Beyond Pointers: How Rust outshines C++ with its Borrow Checker

vikram2784

Vikram Fugro

Posted on July 3, 2023

Beyond Pointers: How Rust outshines C++ with its Borrow Checker

As we all know, memory management has always been a notorious challenge in languages that don't have the garbage collector, with issues such as null pointers, dangling references, and memory leaks.

Rust's borrow checker is a powerful static analysis tool that ensures memory safety of your program at runtime.

Let's explore some simple examples of how Rust's Borrow Checker shines at compile-time, covering issues that C++, simply cannot contend with.

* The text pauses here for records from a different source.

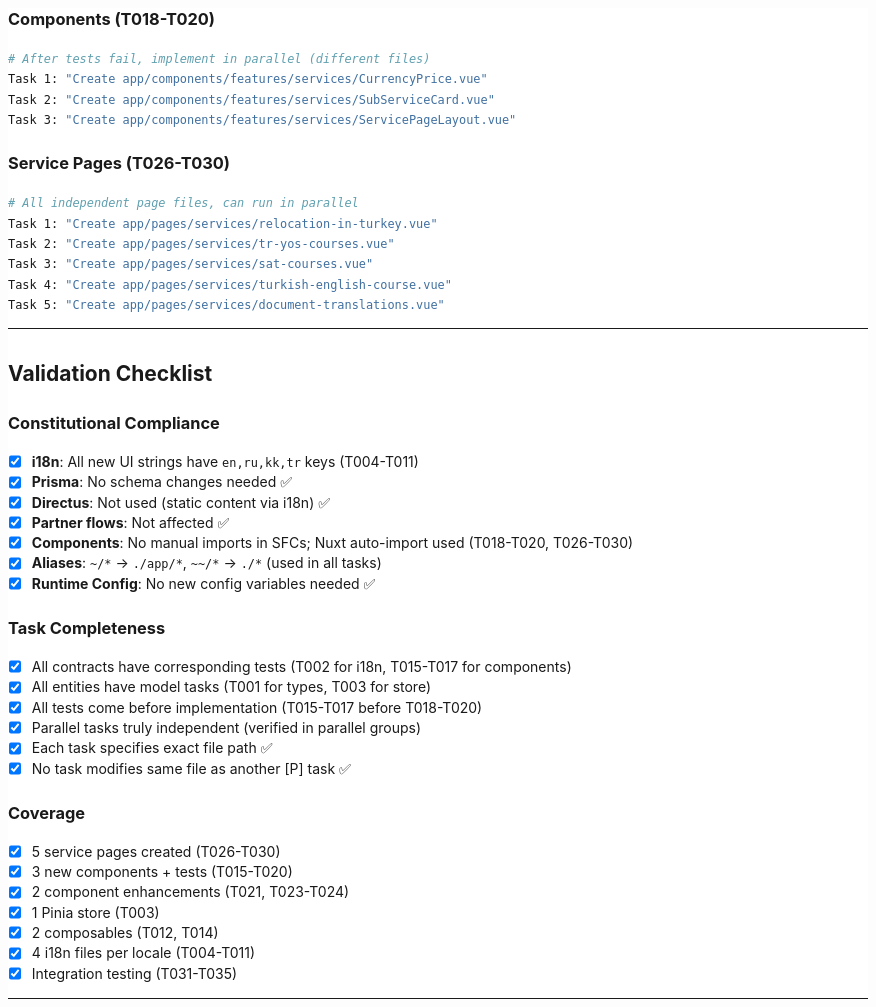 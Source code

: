 ### Components (T018-T020)

```bash
# After tests fail, implement in parallel (different files)
Task 1: "Create app/components/features/services/CurrencyPrice.vue"
Task 2: "Create app/components/features/services/SubServiceCard.vue"
Task 3: "Create app/components/features/services/ServicePageLayout.vue"
```

### Service Pages (T026-T030)

```bash
# All independent page files, can run in parallel
Task 1: "Create app/pages/services/relocation-in-turkey.vue"
Task 2: "Create app/pages/services/tr-yos-courses.vue"
Task 3: "Create app/pages/services/sat-courses.vue"
Task 4: "Create app/pages/services/turkish-english-course.vue"
Task 5: "Create app/pages/services/document-translations.vue"
```

---

## Validation Checklist

### Constitutional Compliance

- [x] **i18n**: All new UI strings have `en,ru,kk,tr` keys (T004-T011)
- [x] **Prisma**: No schema changes needed ✅
- [x] **Directus**: Not used (static content via i18n) ✅
- [x] **Partner flows**: Not affected ✅
- [x] **Components**: No manual imports in SFCs; Nuxt auto-import used (T018-T020, T026-T030)
- [x] **Aliases**: `~/*` → `./app/*`, `~~/*` → `./*` (used in all tasks)
- [x] **Runtime Config**: No new config variables needed ✅

### Task Completeness

- [x] All contracts have corresponding tests (T002 for i18n, T015-T017 for components)
- [x] All entities have model tasks (T001 for types, T003 for store)
- [x] All tests come before implementation (T015-T017 before T018-T020)
- [x] Parallel tasks truly independent (verified in parallel groups)
- [x] Each task specifies exact file path ✅
- [x] No task modifies same file as another [P] task ✅

### Coverage

- [x] 5 service pages created (T026-T030)
- [x] 3 new components + tests (T015-T020)
- [x] 2 component enhancements (T021, T023-T024)
- [x] 1 Pinia store (T003)
- [x] 2 composables (T012, T014)
- [x] 4 i18n files per locale (T004-T011)
- [x] Integration testing (T031-T035)

--- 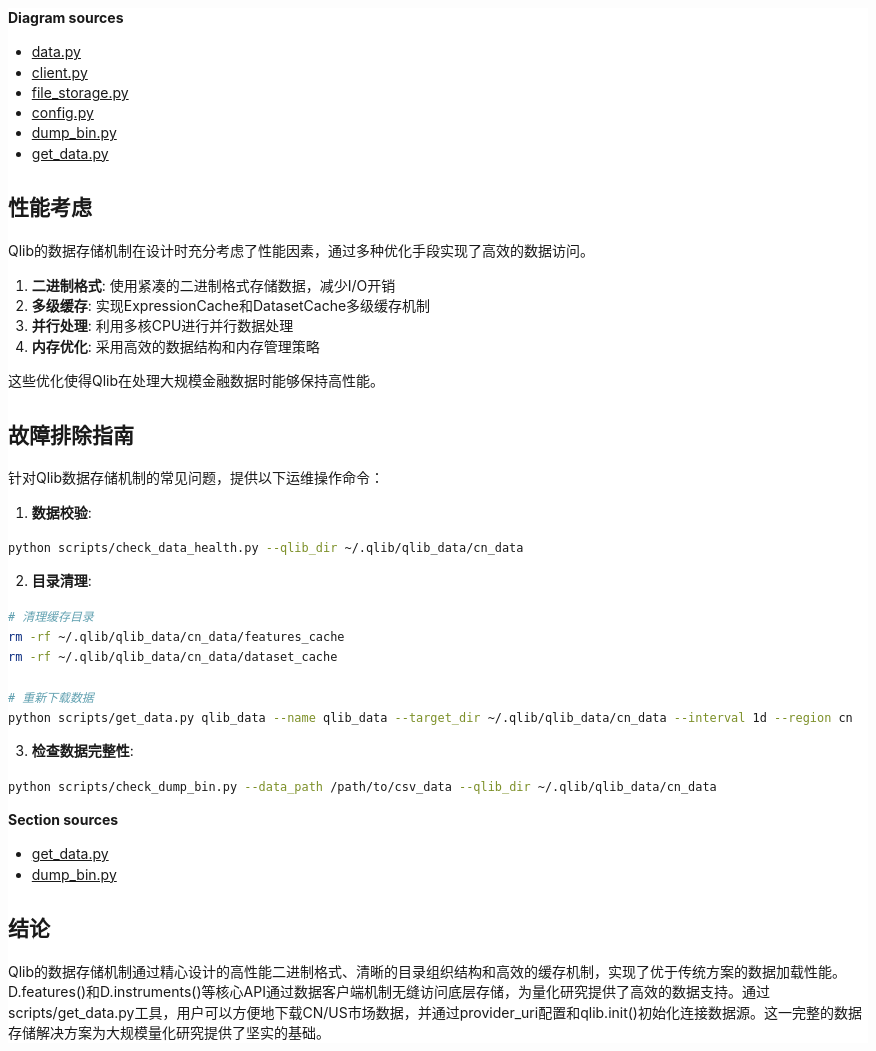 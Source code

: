 **Diagram sources**
- [data.py](file://qlib/data/data.py#L0-L1332)
- [client.py](file://qlib/data/client.py#L0-L103)
- [file_storage.py](file://qlib/data/storage/file_storage.py#L165-L296)
- [config.py](file://qlib/config.py#L0-L527)
- [dump_bin.py](file://scripts/dump_bin.py#L0-L543)
- [get_data.py](file://scripts/get_data.py#L0-L10)

## 性能考虑
Qlib的数据存储机制在设计时充分考虑了性能因素，通过多种优化手段实现了高效的数据访问。

1. **二进制格式**: 使用紧凑的二进制格式存储数据，减少I/O开销
2. **多级缓存**: 实现ExpressionCache和DatasetCache多级缓存机制
3. **并行处理**: 利用多核CPU进行并行数据处理
4. **内存优化**: 采用高效的数据结构和内存管理策略

这些优化使得Qlib在处理大规模金融数据时能够保持高性能。

## 故障排除指南
针对Qlib数据存储机制的常见问题，提供以下运维操作命令：

1. **数据校验**:
```bash
python scripts/check_data_health.py --qlib_dir ~/.qlib/qlib_data/cn_data
```

2. **目录清理**:
```bash
# 清理缓存目录
rm -rf ~/.qlib/qlib_data/cn_data/features_cache
rm -rf ~/.qlib/qlib_data/cn_data/dataset_cache

# 重新下载数据
python scripts/get_data.py qlib_data --name qlib_data --target_dir ~/.qlib/qlib_data/cn_data --interval 1d --region cn
```

3. **检查数据完整性**:
```bash
python scripts/check_dump_bin.py --data_path /path/to/csv_data --qlib_dir ~/.qlib/qlib_data/cn_data
```

**Section sources**
- [get_data.py](file://scripts/get_data.py#L0-L10)
- [dump_bin.py](file://scripts/dump_bin.py#L0-L543)

## 结论
Qlib的数据存储机制通过精心设计的高性能二进制格式、清晰的目录组织结构和高效的缓存机制，实现了优于传统方案的数据加载性能。D.features()和D.instruments()等核心API通过数据客户端机制无缝访问底层存储，为量化研究提供了高效的数据支持。通过scripts/get_data.py工具，用户可以方便地下载CN/US市场数据，并通过provider_uri配置和qlib.init()初始化连接数据源。这一完整的数据存储解决方案为大规模量化研究提供了坚实的基础。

1. Reference Invalidation:

Here's a C++ example that basically creates a vector, pushes an element into the vector, takes a pointer to the first element, adds some more elements to the vector and then prints the pointer value.

// clang++ -std=c++20  -Wall -Wextra -Wpedantic -Weverything -Wno-c++98-compat

#include <iostream>
#include <vector>

using namespace std;

int main() {
    vector<int> v;

    v.push_back(100);

    int* ptr = &v[0];
    std::cout << "Before: *ptr (v[0]) = " << *ptr << std::endl;

    // add some more elements
    v.push_back(1);
    v.push_back(2);
    v.push_back(3);
    v.push_back(4);
    v.push_back(5);

    std::cout << "After:  *ptr (v[0]) = " << *ptr << std::endl;

    return 0;
}

Enter fullscreen mode Exit fullscreen mode

The code compiles fine with no warnings/errors and here's the output at runtime:

Before: *ptr (v[0]) = 100
 After: *ptr (v[0]) = -1813810918
Enter fullscreen mode Exit fullscreen mode

What happened to the After value? - The pointer ptr got invalidated due to reallocation (for accomodating the current and possible future elements) triggered at insertion. Note that C++ compiler didn't give any warning during compilation.

Now let's see what Rust's borrow-checker finds here. Here's the equivalent Rust code snippet...

fn main() {
    let mut v = vec![];

    v.push(100);

    let ptr = &v[0];

    // add some more elements
    v.push(1);
    v.push(2);
    v.push(3);
    v.push(4);
    v.push(5);

    println!("{}", *ptr);
}
Enter fullscreen mode Exit fullscreen mode

... and when trying to compile it, results in the following error:

 error[E0502]: cannot borrow `v` as mutable because it is also borrowed as immutable
  --> test.rs:9:5
   |
6  |     let ptr = &v[0];
   |                - immutable borrow occurs here
...
9  |     v.push(1);
   |     ^^^^^^^^^ mutable borrow occurs here
...
15 |     println!("{}", *ptr);
   |                    ---- immutable borrow later used here

error: aborting due to previous error

For more information about this error, try `rustc --explain E0502`.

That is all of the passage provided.